Haverkate asked LFAs to: (1) Require that Comcast supplement its Consent to Change of Control filing by specifically identifying terms and conditions of all pricing plans, including promotions, direct sales and retention offers it had provided to residents in last 36 months. (2) Condition consent on Comcast’s agreeing not to engage in predatory pricing activities and “strictly adhering” to all federal, state or local laws governing uniform pricing. (3) Provide for enforcement mechanism and remedies to deal with practice. Asked why it was illegal for incumbents to provide lower rates to customers, Haverkate said Cable Act required uniform pricing of basic rates in any given franchise area. Also, local franchising agreements call for uniform pricing. “This issue is key for competition,” he said, and it would be impossible for new company to survive if practice were allowed to continue.

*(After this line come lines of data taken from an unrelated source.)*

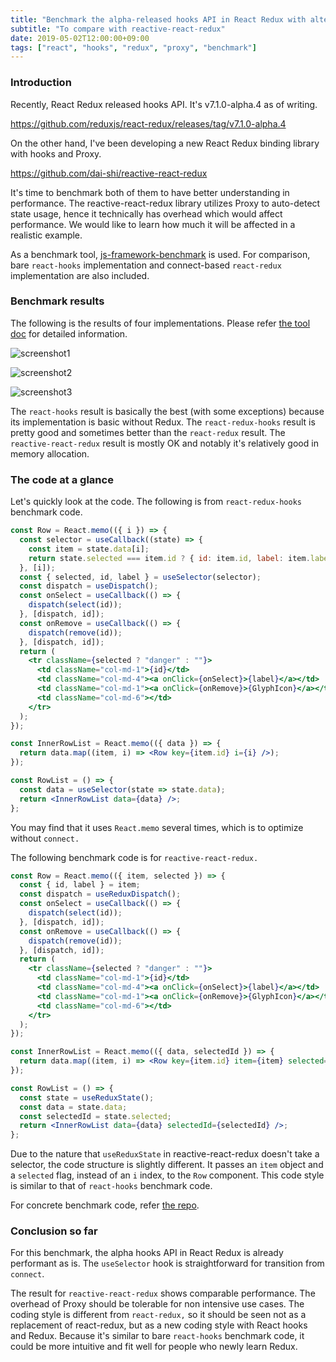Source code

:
 ```yaml
---
title: "Benchmark the alpha-released hooks API in React Redux with alternatives"
subtitle: "To compare with reactive-react-redux"
date: 2019-05-02T12:00:00+09:00
tags: ["react", "hooks", "redux", "proxy", "benchmark"]
---
```


### Introduction

Recently, React Redux released hooks API. It's v7.1.0-alpha.4 as of writing.

https://github.com/reduxjs/react-redux/releases/tag/v7.1.0-alpha.4

On the other hand, I've been developing a new React Redux binding library with hooks and Proxy.

https://github.com/dai-shi/reactive-react-redux

It's time to benchmark both of them to have better understanding in performance. The reactive-react-redux library utilizes Proxy to auto-detect state usage, hence it technically has overhead which would affect performance. We would like to learn how much it will be affected in a realistic example.

As a benchmark tool, [js-framework-benchmark](https://github.com/krausest/js-framework-benchmark) is used. For comparison, bare `react-hooks` implementation and connect-based `react-redux` implementation are also included.

### Benchmark results

The following is the results of four implementations. Please refer [the tool doc](https://github.com/krausest/js-framework-benchmark#readme) for detailed information.

![screenshot1](./screenshot1.png)

![screenshot2](./screenshot2.png)

![screenshot3](./screenshot3.png)

The `react-hooks` result is basically the best (with some exceptions) because its implementation is basic without Redux. The `react-redux-hooks` result is pretty good and sometimes better than the `react-redux` result. The `reactive-react-redux` result is mostly OK and notably it's relatively good in memory allocation.

### The code at a glance

Let's quickly look at the code. The following is from `react-redux-hooks` benchmark code.

```jsx
const Row = React.memo(({ i }) => {
  const selector = useCallback((state) => {
    const item = state.data[i];
    return state.selected === item.id ? { id: item.id, label: item.label, selected: true } : item;
  }, [i]);
  const { selected, id, label } = useSelector(selector);
  const dispatch = useDispatch();
  const onSelect = useCallback(() => {
    dispatch(select(id));
  }, [dispatch, id]);
  const onRemove = useCallback(() => {
    dispatch(remove(id));
  }, [dispatch, id]);
  return (
    <tr className={selected ? "danger" : ""}>
      <td className="col-md-1">{id}</td>
      <td className="col-md-4"><a onClick={onSelect}>{label}</a></td>
      <td className="col-md-1"><a onClick={onRemove}>{GlyphIcon}</a></td>
      <td className="col-md-6"></td>
    </tr>
  );
});

const InnerRowList = React.memo(({ data }) => {
  return data.map((item, i) => <Row key={item.id} i={i} />);
});

const RowList = () => {
  const data = useSelector(state => state.data);
  return <InnerRowList data={data} />;
};
```

You may find that it uses `React.memo` several times, which is to optimize without `connect.`

The following benchmark code is for `reactive-react-redux.`

```jsx
const Row = React.memo(({ item, selected }) => {
  const { id, label } = item;
  const dispatch = useReduxDispatch();
  const onSelect = useCallback(() => {
    dispatch(select(id));
  }, [dispatch, id]);
  const onRemove = useCallback(() => {
    dispatch(remove(id));
  }, [dispatch, id]);
  return (
    <tr className={selected ? "danger" : ""}>
      <td className="col-md-1">{id}</td>
      <td className="col-md-4"><a onClick={onSelect}>{label}</a></td>
      <td className="col-md-1"><a onClick={onRemove}>{GlyphIcon}</a></td>
      <td className="col-md-6"></td>
    </tr>
  );
});

const InnerRowList = React.memo(({ data, selectedId }) => {
  return data.map((item, i) => <Row key={item.id} item={item} selected={selectedId === item.id} />);
});

const RowList = () => {
  const state = useReduxState();
  const data = state.data;
  const selectedId = state.selected;
  return <InnerRowList data={data} selectedId={selectedId} />;
};
```

Due to the nature that `useReduxState` in reactive-react-redux doesn't take a selector, the code structure is slightly different. It passes an `item` object and a `selected` flag, instead of an `i` index, to the `Row` component. This code style is similar to that of `react-hooks` benchmark code.

For concrete benchmark code, refer [the repo](https://github.com/dai-shi/js-framework-benchmark/tree/9627d3ca6f0637727c31ea6cf04c82e3115bb88b).

### Conclusion so far

For this benchmark, the alpha hooks API in React Redux is already performant as is. The `useSelector` hook is straightforward for transition from `connect`.

The result for `reactive-react-redux` shows comparable performance. The overhead of Proxy should be tolerable for non intensive use cases. The coding style is different from `react-redux,` so it should be seen not as a replacement of react-redux, but as a new coding style with React hooks and Redux. Because it's similar to bare `react-hooks` benchmark code, it could be more intuitive and fit well for people who newly learn Redux.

Responding to predatory pricing complaints filed by Scottsboro, Ala., and overbuilder Knology against Charter, FCC, in its status of competition report released in Jan., expressed concerns about “signal such targeting may send” to would-be competitors in market, “particularly to the financial markets to which a new entrant may well be dependent for resources.” However, agency said it wasn’t clear whether it had specific authority to “address these kind of problems directly.” Capital markets were well aware of “economic power” of MSOs and “their potential for abusive pricing practices, leaving a very grim potential future for cable competition,” Haverkate said. As for argument that lower prices benefited customers, he said: “It’s a short- term tactic for long-term benefits of no competition.”

Predatory pricing practice is gaining more MSO “adherents,” said attorney James Baller, who represents cities. With Charter, AOL-Time Warner, Comcast and AT&T resorting to practice, it’s “becoming a national problem,” he said. MSOs were using profits from national markets where they face no competition to “cross-subsidize their predatory pricing” to drive out competitors in smaller markets, he said. Asked whether LFAs had authority to deal with practice, he said it depended on franchise agreements. However, one local regulator said that with FCC’s effective- competition rules freeing MSOs of pricing controls, local franchise requirements that called for uniform pricing could run into claims of inconsistency with federal laws and be preempted.

Responding WOW charges, Comcast spokeswoman would say only that company was faced with “very competitive” environment for all its product levels: “We compete for every different customer at different levels, including product features, customer services as well as prices.”